Buyers, on the other hand, should raise targeted questions about AI across the business, focusing on areas where AI informs critical decisions, interacts with sensitive data, or influences customer outcomes.
The vendor black box problem – elves behind closed doors
Third-party AI vendors can feel like Santa’s elves working behind closed doors.
Even when a business understands its internal use of AI, many AI systems rely on third-party models that operate as opaque “black boxes”. These systems may:
- be trained on unknown datasets,
- have evolving or proprietary behaviour,
- be governed by restrictive licence terms, and
- provide limited visibility into their decision logic.
This creates a structural problem for warranties: a seller cannot realistically warrant the behaviour, inputs, or training data of a third-party model it does not control.
Warranties that imply visibility or control over vendor-supplied AI can therefore expose sellers to unintended strict liability for risks that sit entirely outside the organisation.
Regulation at reindeer speed – keeping the sleigh on course
AI regulation is moving as fast as Santa’s sleigh on Christmas Eve.
The regulation of AI within Australia and across the world is evolving rapidly and, consequently, the legal baseline is frequently changing.
For buyers:
There is a growing desire for assurance that the target’s AI use complies with current law and is not exposed to foreseeable regulatory change.For sellers:
Broad AI compliance warranties can potentially and inadvertently capture:
- emerging standards,
- draft legislation, or
- future regulatory expectations that were not foreseeable when the warranty was given.

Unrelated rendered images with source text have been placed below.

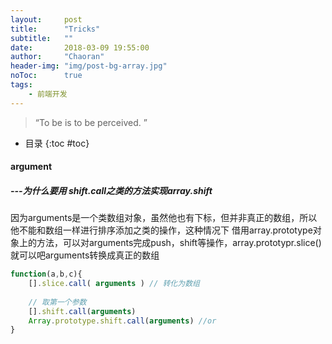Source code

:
 ```yaml
---
layout:     post
title:      "Tricks"
subtitle:   ""
date:       2018-03-09 19:55:00
author:     "Chaoran"
header-img: "img/post-bg-array.jpg"
noToc:      true
tags:
    - 前端开发
---
```


> “To be is to be perceived. ”

* 目录
{:toc #toc}

#### argument
##### ---为什么要用 shift.call之类的方法实现array.shift
因为arguments是一个类数组对象，虽然他也有下标，但并非真正的数组，所以他不能和数组一样进行排序添加之类的操作，这种情况下 借用array.prototype对象上的方法，可以对arguments完成push，shift等操作，array.prototypr.slice()就可以吧arguments转换成真正的数组
```js
function(a,b,c){ 
    [].slice.call( arguments ) // 转化为数组
    
    // 取第一个参数
    [].shift.call(arguments) 
    Array.prototype.shift.call(arguments) //or
}
```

Sellers should carefully qualify these warranties by materiality, awareness and timing, ensuring the allocation of risk reflects the regulatory context as it exists at signing.

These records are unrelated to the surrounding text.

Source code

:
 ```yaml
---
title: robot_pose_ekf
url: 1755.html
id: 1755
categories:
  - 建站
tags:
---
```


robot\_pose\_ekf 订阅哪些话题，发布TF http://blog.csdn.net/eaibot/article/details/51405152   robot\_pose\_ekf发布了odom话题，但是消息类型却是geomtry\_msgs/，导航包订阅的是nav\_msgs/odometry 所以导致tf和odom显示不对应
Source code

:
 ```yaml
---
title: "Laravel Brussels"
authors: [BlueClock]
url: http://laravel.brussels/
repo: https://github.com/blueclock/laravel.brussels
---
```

The multi-vector nature of AI risk — ornaments on a tree
Just as one branch of a Christmas tree can hold multiple ornaments, one AI system can expose a business to a variety of legal risks at the same time.
Unlike traditional software, AI introduces simultaneous risk across multiple legal domains. A single AI system may raise issues relating to:
- privacy law (by processing personal information),
- intellectual property (through the use or generation of protected content),
- discrimination law (via biased outputs),
- consumer law (through misleading or inaccurate results), and
- cybersecurity (through vulnerable model inputs or integrations).

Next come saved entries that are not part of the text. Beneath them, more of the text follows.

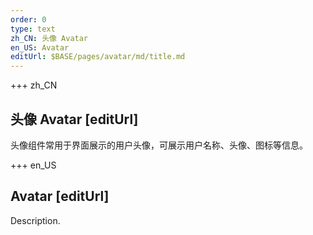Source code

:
 ```yaml
---
order: 0
type: text
zh_CN: 头像 Avatar
en_US: Avatar
editUrl: $BASE/pages/avatar/md/title.md
---
```


+++  zh_CN 
## 头像 Avatar [editUrl]  
头像组件常用于界面展示的用户头像，可展示用户名称、头像、图标等信息。

+++  en_US 
## Avatar [editUrl] 
 Description.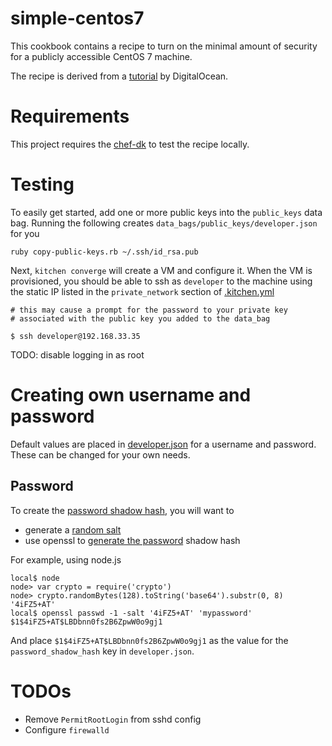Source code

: # simple-centos7

This cookbook contains a recipe to turn on the minimal amount of security for a publicly accessible CentOS 7 machine.

The recipe is derived from a [tutorial](https://www.digitalocean.com/community/tutorial_series/new-centos-7-server-checklist)
by DigitalOcean.

# Requirements

This project requires the [chef-dk](https://downloads.chef.io/chef-dk/) to test the recipe locally.

# Testing

To easily get started, add one or more public keys into the `public_keys` data bag.  Running the following creates `data_bags/public_keys/developer.json` for you
```
ruby copy-public-keys.rb ~/.ssh/id_rsa.pub
```

Next, `kitchen converge` will create a VM and configure it.  When the VM is provisioned, you
should be able to ssh as `developer` to the machine using the static IP listed in the
`private_network` section of [.kitchen.yml](.kitchen.yml)

```
# this may cause a prompt for the password to your private key
# associated with the public key you added to the data_bag

$ ssh developer@192.168.33.35
```

TODO: disable logging in as root

# Creating own username and password

Default values are placed in [developer.json](data_bags/users/developer.json) for a username and password.  These
can be changed for your own needs.

## Password

To create the [password shadow hash](https://docs.chef.io/resources.html#password-shadow-hash), you will want to

* generate a [random salt](http://stackoverflow.com/q/11520126/698839)
* use openssl to [generate the password](http://www.openssl.org/docs/manmaster/apps/passwd.html) shadow hash

For example, using node.js

```
local$ node
node> var crypto = require('crypto')
node> crypto.randomBytes(128).toString('base64').substr(0, 8)
'4iFZ5+AT'
local$ openssl passwd -1 -salt '4iFZ5+AT' 'mypassword'
$1$4iFZ5+AT$LBDbnn0fs2B6ZpwW0o9gj1
```

And place `$1$4iFZ5+AT$LBDbnn0fs2B6ZpwW0o9gj1` as the value for the `password_shadow_hash` key in `developer.json`. 

# TODOs

* Remove `PermitRootLogin` from sshd config
* Configure `firewalld`
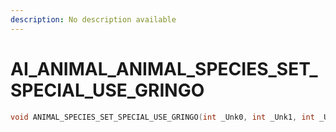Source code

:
 ```yaml
---
description: No description available 
---
```


# AI_ANIMAL\_ANIMAL_SPECIES_SET_SPECIAL_USE_GRINGO

```cpp
void ANIMAL_SPECIES_SET_SPECIAL_USE_GRINGO(int _Unk0, int _Unk1, int _Unk2, int _Unk3, int _Unk4);
```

This multi-vector risk profile means AI warranties can inadvertently function as broad, catch-all promises that cut across a range of legal regimes — often more expansive than either party anticipates. Careful drafting and tight scoping are essential to avoid unintended overlap with other warranty sets.
Conclusion – unwrapping with care
As dealmakers unwrap the First Day of ChristmAIs, take care and recognise that AI warranties present nuances and risks that don’t fit neatly into traditional warranty frameworks. The smart move this festive season is to unwrap slowly, inspect carefully, and avoid being the one left holding an AI-shaped liability you didn’t intend to take home.